#### [The problem]
If a line in the entries below includes "Lift", show that line.

Items from a data source:
┌────────

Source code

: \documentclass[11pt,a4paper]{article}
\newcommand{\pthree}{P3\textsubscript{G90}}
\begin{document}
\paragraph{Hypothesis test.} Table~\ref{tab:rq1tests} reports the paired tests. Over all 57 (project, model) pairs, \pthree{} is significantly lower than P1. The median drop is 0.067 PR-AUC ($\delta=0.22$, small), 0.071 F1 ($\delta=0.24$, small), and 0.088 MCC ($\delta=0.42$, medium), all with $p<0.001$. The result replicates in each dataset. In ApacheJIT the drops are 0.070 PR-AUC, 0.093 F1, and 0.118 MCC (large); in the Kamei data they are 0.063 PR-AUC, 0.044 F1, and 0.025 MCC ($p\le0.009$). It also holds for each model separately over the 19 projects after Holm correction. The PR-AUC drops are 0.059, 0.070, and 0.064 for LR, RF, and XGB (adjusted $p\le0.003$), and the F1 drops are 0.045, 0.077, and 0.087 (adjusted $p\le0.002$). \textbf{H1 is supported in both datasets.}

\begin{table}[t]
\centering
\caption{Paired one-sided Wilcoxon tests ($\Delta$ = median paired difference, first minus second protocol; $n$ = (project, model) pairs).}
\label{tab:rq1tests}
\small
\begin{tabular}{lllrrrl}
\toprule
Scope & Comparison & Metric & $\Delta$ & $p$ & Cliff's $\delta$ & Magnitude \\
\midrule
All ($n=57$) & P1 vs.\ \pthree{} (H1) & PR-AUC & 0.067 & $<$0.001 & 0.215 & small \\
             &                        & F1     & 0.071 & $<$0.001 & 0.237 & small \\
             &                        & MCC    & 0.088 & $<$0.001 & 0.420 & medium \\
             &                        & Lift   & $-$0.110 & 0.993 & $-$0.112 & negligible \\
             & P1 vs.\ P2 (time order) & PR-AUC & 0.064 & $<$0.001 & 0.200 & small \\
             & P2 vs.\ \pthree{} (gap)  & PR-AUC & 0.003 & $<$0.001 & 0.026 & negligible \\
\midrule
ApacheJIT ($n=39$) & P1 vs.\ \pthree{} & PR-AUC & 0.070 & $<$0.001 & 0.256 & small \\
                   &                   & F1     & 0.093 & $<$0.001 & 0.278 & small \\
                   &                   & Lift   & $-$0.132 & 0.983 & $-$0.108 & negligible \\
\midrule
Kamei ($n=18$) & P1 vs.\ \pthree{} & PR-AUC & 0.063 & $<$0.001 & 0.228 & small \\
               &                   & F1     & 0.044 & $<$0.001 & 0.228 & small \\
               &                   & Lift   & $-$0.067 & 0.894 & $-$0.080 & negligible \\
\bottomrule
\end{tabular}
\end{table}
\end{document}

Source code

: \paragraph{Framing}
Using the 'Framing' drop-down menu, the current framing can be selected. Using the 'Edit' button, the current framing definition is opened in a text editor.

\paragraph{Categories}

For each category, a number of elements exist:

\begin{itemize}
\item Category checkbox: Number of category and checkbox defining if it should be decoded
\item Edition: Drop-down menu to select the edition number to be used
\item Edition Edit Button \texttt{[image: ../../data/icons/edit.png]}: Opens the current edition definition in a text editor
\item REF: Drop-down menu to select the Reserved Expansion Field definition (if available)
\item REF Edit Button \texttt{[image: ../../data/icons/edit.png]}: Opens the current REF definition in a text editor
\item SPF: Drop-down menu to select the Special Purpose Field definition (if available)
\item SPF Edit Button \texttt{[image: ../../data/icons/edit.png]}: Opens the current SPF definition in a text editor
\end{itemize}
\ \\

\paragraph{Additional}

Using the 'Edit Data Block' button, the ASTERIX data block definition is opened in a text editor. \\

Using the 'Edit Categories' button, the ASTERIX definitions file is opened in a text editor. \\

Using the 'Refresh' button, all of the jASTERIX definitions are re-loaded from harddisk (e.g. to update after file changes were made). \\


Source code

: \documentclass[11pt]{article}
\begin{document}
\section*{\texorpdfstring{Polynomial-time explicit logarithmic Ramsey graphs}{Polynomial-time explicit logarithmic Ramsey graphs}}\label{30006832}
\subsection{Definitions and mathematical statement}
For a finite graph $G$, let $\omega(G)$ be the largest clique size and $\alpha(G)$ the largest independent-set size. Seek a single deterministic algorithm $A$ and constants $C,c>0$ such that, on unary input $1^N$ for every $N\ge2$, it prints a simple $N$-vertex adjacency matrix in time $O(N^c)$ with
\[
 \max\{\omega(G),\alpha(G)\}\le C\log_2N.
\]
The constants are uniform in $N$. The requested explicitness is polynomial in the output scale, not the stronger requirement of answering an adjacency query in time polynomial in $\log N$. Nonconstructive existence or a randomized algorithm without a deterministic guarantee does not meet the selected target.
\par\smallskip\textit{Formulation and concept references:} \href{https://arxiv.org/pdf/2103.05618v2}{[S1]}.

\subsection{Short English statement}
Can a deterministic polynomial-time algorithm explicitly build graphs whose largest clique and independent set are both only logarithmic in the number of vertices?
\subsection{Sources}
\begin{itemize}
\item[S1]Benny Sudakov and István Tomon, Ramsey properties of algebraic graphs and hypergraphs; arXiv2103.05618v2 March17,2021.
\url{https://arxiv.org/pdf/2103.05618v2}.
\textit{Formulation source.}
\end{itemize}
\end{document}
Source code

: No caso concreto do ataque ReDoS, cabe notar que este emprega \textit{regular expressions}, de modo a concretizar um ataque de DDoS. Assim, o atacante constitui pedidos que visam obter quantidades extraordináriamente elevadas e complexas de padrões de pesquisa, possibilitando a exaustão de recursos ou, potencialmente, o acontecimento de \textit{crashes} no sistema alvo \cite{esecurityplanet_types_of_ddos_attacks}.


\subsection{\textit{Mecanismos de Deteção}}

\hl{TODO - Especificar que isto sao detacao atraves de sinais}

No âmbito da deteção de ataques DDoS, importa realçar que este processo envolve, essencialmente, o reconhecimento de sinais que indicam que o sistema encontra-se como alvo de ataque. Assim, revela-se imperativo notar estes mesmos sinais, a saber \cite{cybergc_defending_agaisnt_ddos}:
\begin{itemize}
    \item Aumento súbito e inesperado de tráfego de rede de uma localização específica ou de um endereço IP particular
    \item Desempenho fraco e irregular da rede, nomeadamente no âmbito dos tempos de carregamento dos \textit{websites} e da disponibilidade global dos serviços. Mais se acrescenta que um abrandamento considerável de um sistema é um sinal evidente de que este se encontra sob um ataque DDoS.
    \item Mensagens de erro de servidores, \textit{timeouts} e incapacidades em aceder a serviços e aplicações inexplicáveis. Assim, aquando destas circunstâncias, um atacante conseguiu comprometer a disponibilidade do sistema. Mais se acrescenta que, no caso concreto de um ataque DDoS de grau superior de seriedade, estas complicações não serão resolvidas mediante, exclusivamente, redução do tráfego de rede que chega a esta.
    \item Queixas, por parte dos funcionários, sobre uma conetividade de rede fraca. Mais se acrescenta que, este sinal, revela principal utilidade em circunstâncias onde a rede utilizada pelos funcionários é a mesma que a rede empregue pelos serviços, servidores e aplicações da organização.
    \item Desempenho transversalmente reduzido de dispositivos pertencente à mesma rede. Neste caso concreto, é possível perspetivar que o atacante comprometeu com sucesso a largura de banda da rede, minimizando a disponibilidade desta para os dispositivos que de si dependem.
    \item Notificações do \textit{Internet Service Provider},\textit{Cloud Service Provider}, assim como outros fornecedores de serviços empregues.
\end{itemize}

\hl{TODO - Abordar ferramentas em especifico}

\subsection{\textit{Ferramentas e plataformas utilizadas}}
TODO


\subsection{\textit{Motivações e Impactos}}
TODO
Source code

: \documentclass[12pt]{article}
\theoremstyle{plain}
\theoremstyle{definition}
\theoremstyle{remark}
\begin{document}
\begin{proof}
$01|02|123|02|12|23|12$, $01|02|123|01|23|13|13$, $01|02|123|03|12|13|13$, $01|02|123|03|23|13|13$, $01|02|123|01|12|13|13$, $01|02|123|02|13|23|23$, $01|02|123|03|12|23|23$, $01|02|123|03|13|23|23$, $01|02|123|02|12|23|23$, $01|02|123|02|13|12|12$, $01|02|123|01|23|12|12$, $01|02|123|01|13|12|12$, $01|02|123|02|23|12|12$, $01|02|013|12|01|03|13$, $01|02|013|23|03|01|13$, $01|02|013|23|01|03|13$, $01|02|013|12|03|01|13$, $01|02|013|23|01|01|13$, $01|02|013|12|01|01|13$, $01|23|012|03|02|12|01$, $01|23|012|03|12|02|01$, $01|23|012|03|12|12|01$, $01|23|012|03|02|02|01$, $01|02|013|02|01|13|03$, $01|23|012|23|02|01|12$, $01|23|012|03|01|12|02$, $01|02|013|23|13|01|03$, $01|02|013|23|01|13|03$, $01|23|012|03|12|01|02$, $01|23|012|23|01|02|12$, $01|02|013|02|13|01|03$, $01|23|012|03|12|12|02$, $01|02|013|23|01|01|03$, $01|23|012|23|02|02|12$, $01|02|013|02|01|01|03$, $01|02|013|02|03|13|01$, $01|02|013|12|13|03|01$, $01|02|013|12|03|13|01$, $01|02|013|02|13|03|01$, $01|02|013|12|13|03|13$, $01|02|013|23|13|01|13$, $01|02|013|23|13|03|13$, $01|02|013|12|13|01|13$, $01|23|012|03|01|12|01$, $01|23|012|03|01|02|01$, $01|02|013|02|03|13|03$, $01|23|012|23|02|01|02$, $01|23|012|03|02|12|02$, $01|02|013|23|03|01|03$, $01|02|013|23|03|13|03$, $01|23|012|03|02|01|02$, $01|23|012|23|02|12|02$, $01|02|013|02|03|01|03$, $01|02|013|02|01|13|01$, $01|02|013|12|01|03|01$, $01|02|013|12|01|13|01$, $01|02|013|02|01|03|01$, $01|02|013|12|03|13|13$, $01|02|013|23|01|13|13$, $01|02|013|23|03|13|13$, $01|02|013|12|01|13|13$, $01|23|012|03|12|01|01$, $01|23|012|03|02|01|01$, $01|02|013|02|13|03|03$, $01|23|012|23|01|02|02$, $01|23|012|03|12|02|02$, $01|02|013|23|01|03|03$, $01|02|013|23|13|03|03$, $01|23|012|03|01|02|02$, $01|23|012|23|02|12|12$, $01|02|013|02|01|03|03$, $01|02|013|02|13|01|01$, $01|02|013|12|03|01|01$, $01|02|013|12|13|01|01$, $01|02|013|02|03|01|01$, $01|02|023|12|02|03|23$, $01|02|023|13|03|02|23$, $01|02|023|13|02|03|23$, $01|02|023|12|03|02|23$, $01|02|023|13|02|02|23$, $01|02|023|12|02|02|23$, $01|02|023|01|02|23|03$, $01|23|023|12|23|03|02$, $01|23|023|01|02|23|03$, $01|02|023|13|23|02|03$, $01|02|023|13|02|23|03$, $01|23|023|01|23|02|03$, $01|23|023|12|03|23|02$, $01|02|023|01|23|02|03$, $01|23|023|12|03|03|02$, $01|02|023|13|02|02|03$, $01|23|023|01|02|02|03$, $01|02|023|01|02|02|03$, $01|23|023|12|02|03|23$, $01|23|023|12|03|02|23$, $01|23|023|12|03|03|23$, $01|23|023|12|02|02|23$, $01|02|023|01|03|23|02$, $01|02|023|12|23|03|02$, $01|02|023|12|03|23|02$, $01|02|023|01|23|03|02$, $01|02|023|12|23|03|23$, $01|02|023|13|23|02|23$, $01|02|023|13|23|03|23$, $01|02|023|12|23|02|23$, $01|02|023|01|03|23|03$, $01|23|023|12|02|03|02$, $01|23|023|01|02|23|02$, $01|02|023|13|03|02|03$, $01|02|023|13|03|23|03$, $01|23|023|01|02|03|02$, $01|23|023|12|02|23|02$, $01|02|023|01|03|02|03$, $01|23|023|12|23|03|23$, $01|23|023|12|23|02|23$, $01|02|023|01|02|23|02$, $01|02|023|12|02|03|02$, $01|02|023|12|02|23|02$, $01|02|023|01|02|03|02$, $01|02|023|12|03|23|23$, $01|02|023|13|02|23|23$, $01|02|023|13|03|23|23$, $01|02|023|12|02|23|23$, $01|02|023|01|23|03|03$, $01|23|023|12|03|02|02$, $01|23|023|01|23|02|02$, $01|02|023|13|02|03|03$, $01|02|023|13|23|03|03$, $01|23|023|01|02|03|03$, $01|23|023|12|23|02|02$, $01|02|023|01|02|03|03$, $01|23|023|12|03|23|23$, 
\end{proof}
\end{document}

└────────

#### [Solution to the problem]
             &                        & Lift   & $-$0.110 & 0.993 & $-$0.112 & negligible \\
                   &                   & Lift   & $-$0.132 & 0.983 & $-$0.108 & negligible \\
               &                   & Lift   & $-$0.067 & 0.894 & $-$0.080 & negligible \\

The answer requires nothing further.